Ideally, we don’t want to spy on them. But privacy is not a sacred right when you are 13 or 14 years old. It is a privilege that has to be earned by showing consistent responsibility. Possibly your 16 or 17-year-old has demonstrated they don’t need their Internet activity closely monitored anymore. But I’d be hard-pressed to find a single 12-year-old with the judgement skills to go it alone.

Instead of spying, start off by involving your kids in the supervision. Link their Facebook accounts to your email to start with, so that you get notifications of friend requests, pictures posted and messages. Instead of sitting around reading them, have your kid show you their home feed and profile every once in a while. Ask to look at their email in boxes. There are some fabulous conversations waiting to be had. This isn’t a lecture, it’s a discussion. Big difference. Ask them what they think of language being used, pictures being tagged. You’ll get some really interesting insights into their world.

You should check their browser histories from time to time, but you can do that with them too. I have no problem with a look at their histories without them, but that shouldn’t be the only way you do it.

Is it ever OK to spy? To log in using their passwords when they are not around? Absolutely. If you think your child is in trouble, if you are concerned about recent behaviour, possible depression, cyberbullying (whether they are victim or perpetrator), drugs, sexual health issues or violence. If your motivation is one of genuine concern for your minor child or someone they may be hurting, and your intrusion is as respectful as possible, then you should disregard the usual respect for privacy.

Has your child ever lied about their activity online? Have they set up a safe, dummy account for you to check, then surreptitiously set up another for them to engage freely with friends? That’s fraudulent. That’s a fast-track to having privileges revoked and strict rules put into place. That’s when you may need to do some poking around. Some benevolent monitoring.
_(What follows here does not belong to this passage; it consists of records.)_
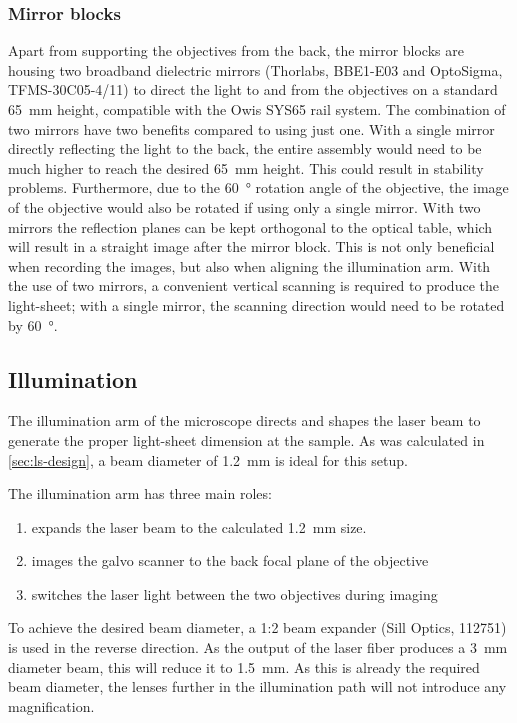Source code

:     \subsubsection{Mirror blocks}
    \label{sec:mirrors}
    Apart from supporting the objectives from the back, the mirror blocks are housing two broadband dielectric mirrors (Thorlabs, BBE1-E03 and OptoSigma, TFMS-30C05-4/11) to direct the light to and from the objectives on a standard \SI{65}{mm} height, compatible with the Owis SYS65 rail system. The combination of two mirrors have two benefits compared to using just one. With a single mirror directly reflecting the light to the back, the entire assembly would need to be much higher to reach the desired \SI{65}{mm} height. This could result in stability problems. Furthermore, due to the \SI{60}{\degree} rotation angle of the objective, the image of the objective would also be rotated if using only a single mirror. With two mirrors the reflection planes can be kept orthogonal to the optical table, which will result in a straight image after the mirror block. This is not only beneficial when recording the images, but also when aligning the illumination arm. With the use of two mirrors, a convenient vertical scanning is required to produce the light-sheet; with a single mirror, the scanning direction would need to be rotated by \SI{60}{\degree}.


  
    \subsection{Illumination}

    The illumination arm of the microscope directs and shapes the laser beam to generate the proper light-sheet dimension at the sample. As was calculated in \autoref{sec:ls-design}, a beam diameter of \SI{1.2}{mm} is ideal for this setup.

    The illumination arm has three main roles:
    \begin{enumerate}
      \item expands the laser beam to the calculated \SI{1.2}{mm} size.
      \item images the galvo scanner to the back focal plane of the objective
      \item switches the laser light between the two objectives during imaging
    \end{enumerate}

    To achieve the desired beam diameter, a 1:2 beam expander (Sill Optics, 112751) is used in the reverse direction. As the output of the laser fiber produces a \SI{3}{mm} diameter beam, this will reduce it to \SI{1.5}{mm}. As this is already the required beam diameter, the lenses further in the illumination path will not introduce any magnification.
What I’m saying is, that’s when you need to do some spying.

Moreover, this is a rule that should be established with them when they are young enough to listen, so if the day comes that you log in with their passwords to their account, they cannot say “How could you do this?”

Who am I kidding? They will definitely say that. Guaranteed. Probably quite loudly.  But now you have an iron-clad response: we may have to do this to keep them safe.